■ What needs to be done ■
Could you report every line from the entries that includes the word "folder"?

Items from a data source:
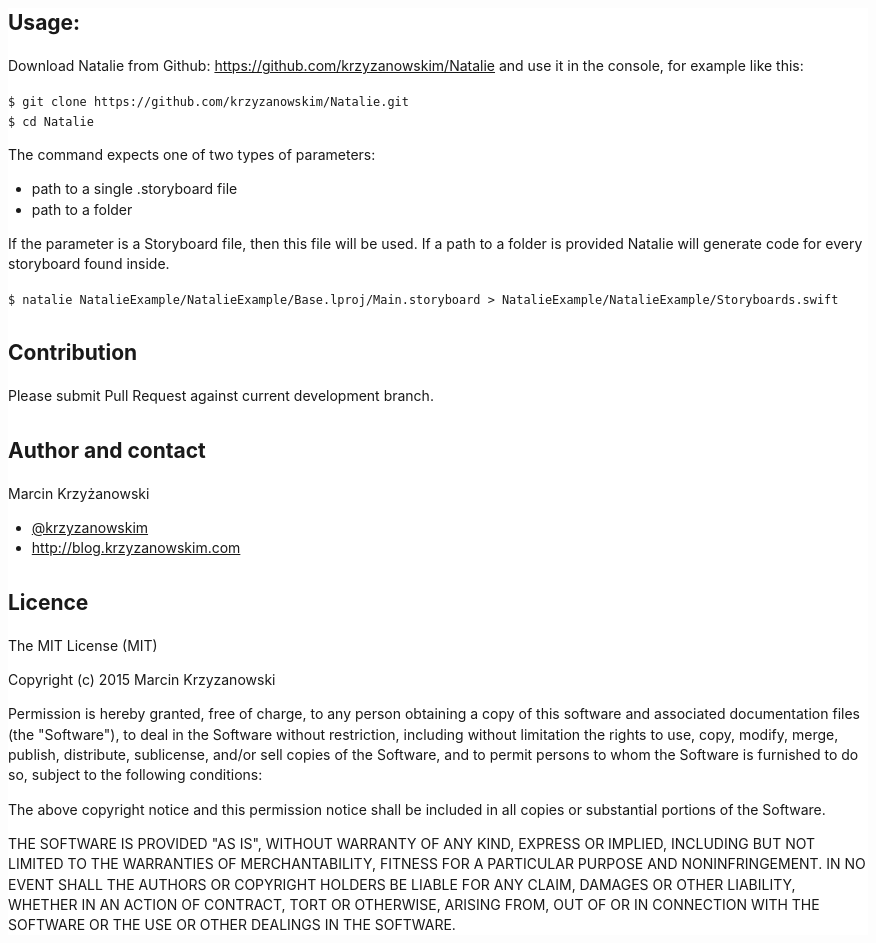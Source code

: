 ## Usage:

Download Natalie from Github: https://github.com/krzyzanowskim/Natalie and use it in the console, for example like this:
```
$ git clone https://github.com/krzyzanowskim/Natalie.git
$ cd Natalie
```

The command expects one of two types of parameters:

* path to a single .storyboard file
* path to a folder

If the parameter is a Storyboard file, then this file will be used. If a path to a folder is provided Natalie will generate code for every storyboard found inside.

```
$ natalie NatalieExample/NatalieExample/Base.lproj/Main.storyboard > NatalieExample/NatalieExample/Storyboards.swift
```

## Contribution

Please submit Pull Request against current development branch.

## Author and contact
Marcin Krzyżanowski

* [@krzyzanowskim](http://twitter.com/krzyzanowskim)
* http://blog.krzyzanowskim.com

## Licence
The MIT License (MIT)

Copyright (c) 2015 Marcin Krzyzanowski

Permission is hereby granted, free of charge, to any person obtaining a copy
of this software and associated documentation files (the "Software"), to deal
in the Software without restriction, including without limitation the rights
to use, copy, modify, merge, publish, distribute, sublicense, and/or sell
copies of the Software, and to permit persons to whom the Software is
furnished to do so, subject to the following conditions:

The above copyright notice and this permission notice shall be included in all
copies or substantial portions of the Software.

THE SOFTWARE IS PROVIDED "AS IS", WITHOUT WARRANTY OF ANY KIND, EXPRESS OR
IMPLIED, INCLUDING BUT NOT LIMITED TO THE WARRANTIES OF MERCHANTABILITY,
FITNESS FOR A PARTICULAR PURPOSE AND NONINFRINGEMENT. IN NO EVENT SHALL THE
AUTHORS OR COPYRIGHT HOLDERS BE LIABLE FOR ANY CLAIM, DAMAGES OR OTHER
LIABILITY, WHETHER IN AN ACTION OF CONTRACT, TORT OR OTHERWISE, ARISING FROM,
OUT OF OR IN CONNECTION WITH THE SOFTWARE OR THE USE OR OTHER DEALINGS IN THE
SOFTWARE.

■ Written response ■
* path to a folder
If the parameter is a Storyboard file, then this file will be used. If a path to a folder is provided Natalie will generate code for every storyboard found inside.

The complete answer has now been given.